Merrill conducted the latest survey in early January among 234 panelists with a total of $645 billion in assets under management.
Investors’ expectations for global GDP growth continued to fall in January, as net 60% of survey participants thought global growth would weaken over the next 12 months. This was seven percentage points more than in the December survey and the worst outlook on the global economy since July 2008.
Even so, only 14% of fund managers said they expected a global economic recession this year; instead, they were calling for secular stagnation in the next two to three quarters.
Net 19% of those surveyed said they expected the global consumer price index to rise over the next year, down 51 points from December. This was the second biggest two-month drop in inflation expectations on record, according to Merrill, and a massive reversal from the recent peak of net 82% in April.
Investors’ average cash balance ticked up slightly in January to 4.9% from 4.8% last month.
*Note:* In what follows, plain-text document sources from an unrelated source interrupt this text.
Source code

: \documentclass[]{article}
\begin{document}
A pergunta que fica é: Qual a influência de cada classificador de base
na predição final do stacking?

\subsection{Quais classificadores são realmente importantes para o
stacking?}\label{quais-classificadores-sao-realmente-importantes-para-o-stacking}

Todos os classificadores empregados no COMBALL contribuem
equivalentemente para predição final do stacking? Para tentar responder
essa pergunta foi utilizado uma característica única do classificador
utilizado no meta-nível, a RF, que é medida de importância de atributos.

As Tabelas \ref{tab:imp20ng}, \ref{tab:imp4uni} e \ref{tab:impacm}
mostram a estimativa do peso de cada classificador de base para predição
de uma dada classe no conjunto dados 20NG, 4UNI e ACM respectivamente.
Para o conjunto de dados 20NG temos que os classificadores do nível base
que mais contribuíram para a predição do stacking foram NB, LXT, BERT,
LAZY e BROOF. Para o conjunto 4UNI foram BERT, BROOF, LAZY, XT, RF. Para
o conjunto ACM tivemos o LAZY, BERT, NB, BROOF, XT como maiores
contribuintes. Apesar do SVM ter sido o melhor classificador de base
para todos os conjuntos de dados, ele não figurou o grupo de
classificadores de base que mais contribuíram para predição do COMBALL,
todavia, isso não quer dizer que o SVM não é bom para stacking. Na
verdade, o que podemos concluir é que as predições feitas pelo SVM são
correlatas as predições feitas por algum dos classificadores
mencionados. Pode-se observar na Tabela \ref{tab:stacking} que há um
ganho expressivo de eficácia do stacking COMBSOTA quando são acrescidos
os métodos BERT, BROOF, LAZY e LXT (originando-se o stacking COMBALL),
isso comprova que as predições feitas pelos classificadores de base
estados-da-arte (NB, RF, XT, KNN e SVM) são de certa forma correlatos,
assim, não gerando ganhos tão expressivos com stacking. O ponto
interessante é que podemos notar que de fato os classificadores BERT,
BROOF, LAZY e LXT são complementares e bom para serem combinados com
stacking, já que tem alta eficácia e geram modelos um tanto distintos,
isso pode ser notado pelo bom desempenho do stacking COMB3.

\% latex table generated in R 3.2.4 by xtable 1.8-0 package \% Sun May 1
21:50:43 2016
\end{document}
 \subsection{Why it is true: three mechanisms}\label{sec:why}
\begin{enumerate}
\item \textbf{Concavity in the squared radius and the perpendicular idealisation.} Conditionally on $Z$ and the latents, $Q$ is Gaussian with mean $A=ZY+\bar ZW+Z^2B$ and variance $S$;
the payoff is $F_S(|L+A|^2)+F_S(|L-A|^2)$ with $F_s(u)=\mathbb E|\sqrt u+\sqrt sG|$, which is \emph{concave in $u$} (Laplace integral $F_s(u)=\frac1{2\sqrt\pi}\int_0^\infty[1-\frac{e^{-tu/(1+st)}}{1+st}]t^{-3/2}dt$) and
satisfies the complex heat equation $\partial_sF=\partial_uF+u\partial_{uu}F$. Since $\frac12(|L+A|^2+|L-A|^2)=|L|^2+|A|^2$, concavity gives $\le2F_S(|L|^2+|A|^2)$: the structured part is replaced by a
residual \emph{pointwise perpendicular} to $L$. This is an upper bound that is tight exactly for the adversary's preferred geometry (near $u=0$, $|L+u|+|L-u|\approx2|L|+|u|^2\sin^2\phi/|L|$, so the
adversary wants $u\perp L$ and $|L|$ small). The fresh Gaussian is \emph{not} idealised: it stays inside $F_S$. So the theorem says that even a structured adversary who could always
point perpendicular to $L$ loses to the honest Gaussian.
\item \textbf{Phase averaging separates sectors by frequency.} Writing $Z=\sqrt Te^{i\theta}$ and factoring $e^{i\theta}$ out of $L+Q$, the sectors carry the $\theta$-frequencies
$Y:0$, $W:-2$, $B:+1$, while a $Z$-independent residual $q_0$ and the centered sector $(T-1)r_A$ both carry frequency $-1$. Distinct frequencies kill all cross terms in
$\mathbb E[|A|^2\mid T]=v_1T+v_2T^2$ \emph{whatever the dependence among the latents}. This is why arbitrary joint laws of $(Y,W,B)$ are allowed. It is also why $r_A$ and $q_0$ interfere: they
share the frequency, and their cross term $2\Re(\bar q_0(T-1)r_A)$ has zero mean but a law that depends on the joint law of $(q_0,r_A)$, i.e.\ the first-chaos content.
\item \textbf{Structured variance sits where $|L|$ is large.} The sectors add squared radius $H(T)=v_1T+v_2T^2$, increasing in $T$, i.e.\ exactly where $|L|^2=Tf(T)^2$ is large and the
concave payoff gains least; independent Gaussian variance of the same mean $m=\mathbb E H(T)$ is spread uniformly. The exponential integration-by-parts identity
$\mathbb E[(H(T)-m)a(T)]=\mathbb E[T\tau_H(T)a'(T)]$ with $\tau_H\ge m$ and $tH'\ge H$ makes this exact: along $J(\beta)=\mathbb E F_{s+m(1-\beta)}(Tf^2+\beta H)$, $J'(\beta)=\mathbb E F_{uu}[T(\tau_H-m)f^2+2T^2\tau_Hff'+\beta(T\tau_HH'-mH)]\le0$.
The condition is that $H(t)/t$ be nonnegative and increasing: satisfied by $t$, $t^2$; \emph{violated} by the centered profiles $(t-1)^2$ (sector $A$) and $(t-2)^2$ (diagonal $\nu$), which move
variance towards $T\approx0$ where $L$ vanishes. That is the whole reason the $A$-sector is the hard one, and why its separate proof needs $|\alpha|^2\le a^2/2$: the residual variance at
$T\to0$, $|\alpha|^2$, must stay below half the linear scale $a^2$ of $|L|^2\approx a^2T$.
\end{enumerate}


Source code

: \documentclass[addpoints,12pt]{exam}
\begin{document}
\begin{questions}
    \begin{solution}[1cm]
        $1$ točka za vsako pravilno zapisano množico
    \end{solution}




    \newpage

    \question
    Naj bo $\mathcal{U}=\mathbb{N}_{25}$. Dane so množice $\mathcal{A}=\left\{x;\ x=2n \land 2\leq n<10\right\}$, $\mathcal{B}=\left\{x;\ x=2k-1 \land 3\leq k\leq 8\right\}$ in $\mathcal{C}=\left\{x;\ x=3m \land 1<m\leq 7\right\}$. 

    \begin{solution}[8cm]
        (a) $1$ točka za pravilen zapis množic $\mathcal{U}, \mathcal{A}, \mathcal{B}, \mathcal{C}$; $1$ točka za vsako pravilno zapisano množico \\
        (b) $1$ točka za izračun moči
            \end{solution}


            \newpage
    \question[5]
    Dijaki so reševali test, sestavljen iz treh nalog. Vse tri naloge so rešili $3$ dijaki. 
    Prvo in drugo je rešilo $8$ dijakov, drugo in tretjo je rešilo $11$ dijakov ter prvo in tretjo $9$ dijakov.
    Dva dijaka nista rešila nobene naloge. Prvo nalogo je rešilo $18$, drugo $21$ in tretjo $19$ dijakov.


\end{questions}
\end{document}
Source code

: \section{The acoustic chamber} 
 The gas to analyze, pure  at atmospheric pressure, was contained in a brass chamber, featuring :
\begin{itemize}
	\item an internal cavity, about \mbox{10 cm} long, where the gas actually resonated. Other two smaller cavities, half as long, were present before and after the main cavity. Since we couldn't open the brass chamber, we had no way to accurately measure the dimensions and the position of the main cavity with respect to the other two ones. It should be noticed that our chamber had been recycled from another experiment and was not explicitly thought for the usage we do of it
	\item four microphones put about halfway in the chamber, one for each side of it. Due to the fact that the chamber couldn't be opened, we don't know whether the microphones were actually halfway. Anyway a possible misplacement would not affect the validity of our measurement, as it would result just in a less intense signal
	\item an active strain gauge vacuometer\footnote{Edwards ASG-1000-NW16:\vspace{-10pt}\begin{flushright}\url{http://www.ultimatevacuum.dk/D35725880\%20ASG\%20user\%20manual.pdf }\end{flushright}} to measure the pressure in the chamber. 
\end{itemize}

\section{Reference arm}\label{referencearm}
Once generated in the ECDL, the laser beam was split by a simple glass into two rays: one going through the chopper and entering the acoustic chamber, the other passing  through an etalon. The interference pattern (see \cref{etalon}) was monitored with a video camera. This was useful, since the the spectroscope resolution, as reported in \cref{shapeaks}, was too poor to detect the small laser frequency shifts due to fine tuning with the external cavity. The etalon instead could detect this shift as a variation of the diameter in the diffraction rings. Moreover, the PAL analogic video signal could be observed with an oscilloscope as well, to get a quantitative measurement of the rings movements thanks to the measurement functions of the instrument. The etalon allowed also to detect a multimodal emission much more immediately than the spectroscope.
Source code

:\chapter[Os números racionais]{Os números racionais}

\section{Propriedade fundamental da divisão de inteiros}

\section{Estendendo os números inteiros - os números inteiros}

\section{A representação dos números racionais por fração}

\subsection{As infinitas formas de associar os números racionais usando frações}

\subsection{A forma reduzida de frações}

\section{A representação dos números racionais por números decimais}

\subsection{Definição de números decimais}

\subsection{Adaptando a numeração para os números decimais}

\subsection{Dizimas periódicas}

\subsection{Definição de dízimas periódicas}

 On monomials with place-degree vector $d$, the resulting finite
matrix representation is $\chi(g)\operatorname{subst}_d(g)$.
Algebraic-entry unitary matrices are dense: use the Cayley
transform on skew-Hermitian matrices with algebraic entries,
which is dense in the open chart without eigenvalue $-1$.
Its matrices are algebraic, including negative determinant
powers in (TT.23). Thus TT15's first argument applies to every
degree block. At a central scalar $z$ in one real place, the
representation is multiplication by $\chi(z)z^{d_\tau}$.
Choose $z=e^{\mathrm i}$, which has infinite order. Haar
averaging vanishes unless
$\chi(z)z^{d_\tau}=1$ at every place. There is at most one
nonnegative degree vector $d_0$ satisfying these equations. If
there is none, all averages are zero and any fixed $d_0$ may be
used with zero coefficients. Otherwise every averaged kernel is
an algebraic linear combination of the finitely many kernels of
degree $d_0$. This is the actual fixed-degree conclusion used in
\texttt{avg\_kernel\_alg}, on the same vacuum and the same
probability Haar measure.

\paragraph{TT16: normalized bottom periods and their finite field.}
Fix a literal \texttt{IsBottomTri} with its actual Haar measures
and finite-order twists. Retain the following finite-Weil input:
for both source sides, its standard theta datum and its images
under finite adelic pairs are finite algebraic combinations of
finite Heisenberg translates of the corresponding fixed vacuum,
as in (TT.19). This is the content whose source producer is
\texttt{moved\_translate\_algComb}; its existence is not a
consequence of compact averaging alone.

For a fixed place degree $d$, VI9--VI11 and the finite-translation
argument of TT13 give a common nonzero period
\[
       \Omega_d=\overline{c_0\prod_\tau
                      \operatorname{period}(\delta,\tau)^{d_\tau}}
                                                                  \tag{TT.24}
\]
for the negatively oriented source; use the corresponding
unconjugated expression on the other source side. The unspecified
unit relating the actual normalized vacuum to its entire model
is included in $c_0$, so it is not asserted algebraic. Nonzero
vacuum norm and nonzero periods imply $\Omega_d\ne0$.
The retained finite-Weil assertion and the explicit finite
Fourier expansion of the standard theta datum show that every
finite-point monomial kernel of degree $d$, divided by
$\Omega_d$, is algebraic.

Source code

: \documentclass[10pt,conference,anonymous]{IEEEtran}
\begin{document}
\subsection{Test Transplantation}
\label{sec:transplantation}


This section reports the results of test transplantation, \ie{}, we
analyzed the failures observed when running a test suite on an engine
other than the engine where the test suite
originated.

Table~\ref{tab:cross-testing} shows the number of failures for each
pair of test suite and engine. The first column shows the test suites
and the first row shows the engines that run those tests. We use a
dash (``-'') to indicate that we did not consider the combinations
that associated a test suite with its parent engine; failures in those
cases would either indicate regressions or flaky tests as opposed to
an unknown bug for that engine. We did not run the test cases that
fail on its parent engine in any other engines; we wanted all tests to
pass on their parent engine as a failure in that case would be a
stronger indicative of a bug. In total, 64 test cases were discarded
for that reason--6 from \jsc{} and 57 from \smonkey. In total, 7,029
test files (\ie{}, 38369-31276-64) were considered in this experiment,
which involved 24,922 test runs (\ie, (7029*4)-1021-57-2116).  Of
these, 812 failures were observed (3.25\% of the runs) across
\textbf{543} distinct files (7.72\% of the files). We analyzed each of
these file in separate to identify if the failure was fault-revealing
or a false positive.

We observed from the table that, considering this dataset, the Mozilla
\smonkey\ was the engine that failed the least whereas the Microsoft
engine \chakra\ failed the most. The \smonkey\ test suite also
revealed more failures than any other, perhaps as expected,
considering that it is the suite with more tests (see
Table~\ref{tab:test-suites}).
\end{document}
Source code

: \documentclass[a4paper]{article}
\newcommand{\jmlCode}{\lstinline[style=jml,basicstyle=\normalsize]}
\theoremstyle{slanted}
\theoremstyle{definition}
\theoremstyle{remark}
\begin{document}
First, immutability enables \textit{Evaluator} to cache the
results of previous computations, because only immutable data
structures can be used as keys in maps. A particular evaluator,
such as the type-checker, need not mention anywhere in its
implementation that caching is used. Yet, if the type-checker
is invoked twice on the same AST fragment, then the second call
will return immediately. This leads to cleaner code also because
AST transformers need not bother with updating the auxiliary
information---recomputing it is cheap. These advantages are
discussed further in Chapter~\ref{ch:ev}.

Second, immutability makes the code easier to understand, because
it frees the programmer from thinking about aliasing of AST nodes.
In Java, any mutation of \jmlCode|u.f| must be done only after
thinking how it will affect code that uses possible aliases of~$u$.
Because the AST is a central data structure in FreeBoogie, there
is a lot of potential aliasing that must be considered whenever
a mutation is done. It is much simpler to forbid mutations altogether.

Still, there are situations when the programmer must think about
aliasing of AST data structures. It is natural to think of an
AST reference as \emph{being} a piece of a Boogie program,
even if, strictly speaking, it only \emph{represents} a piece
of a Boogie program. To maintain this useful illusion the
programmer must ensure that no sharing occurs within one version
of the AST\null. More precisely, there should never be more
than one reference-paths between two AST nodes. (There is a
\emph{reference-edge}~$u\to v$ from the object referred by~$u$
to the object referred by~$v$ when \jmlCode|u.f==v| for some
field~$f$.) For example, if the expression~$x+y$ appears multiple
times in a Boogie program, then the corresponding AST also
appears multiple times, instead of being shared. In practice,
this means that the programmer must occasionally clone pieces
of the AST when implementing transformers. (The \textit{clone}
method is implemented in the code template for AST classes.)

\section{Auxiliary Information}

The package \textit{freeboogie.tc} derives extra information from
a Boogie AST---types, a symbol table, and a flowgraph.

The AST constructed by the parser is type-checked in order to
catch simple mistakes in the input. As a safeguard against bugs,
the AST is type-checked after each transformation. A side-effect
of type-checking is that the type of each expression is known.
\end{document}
The fund manager cash rule has now been in “buy” territory for 10 months.
The cash rule holds that when average cash balance rises above 4.5%, a contrarian buy signal is generated for equities. When the cash balance falls below 3.5%, a contrarian sell signal is generated.
The January survey found that investors’ worries about the credit cycle continued to climb, as net 48% of fund managers considered corporate balance sheets overleveraged.
Merrill said that for the first time since 2009, corporate leverage was fund managers’ biggest concern. Half of survey participants said corporates should use cash to improve balance sheets, while 39% said they should increase capital expenditures and 15% return cash.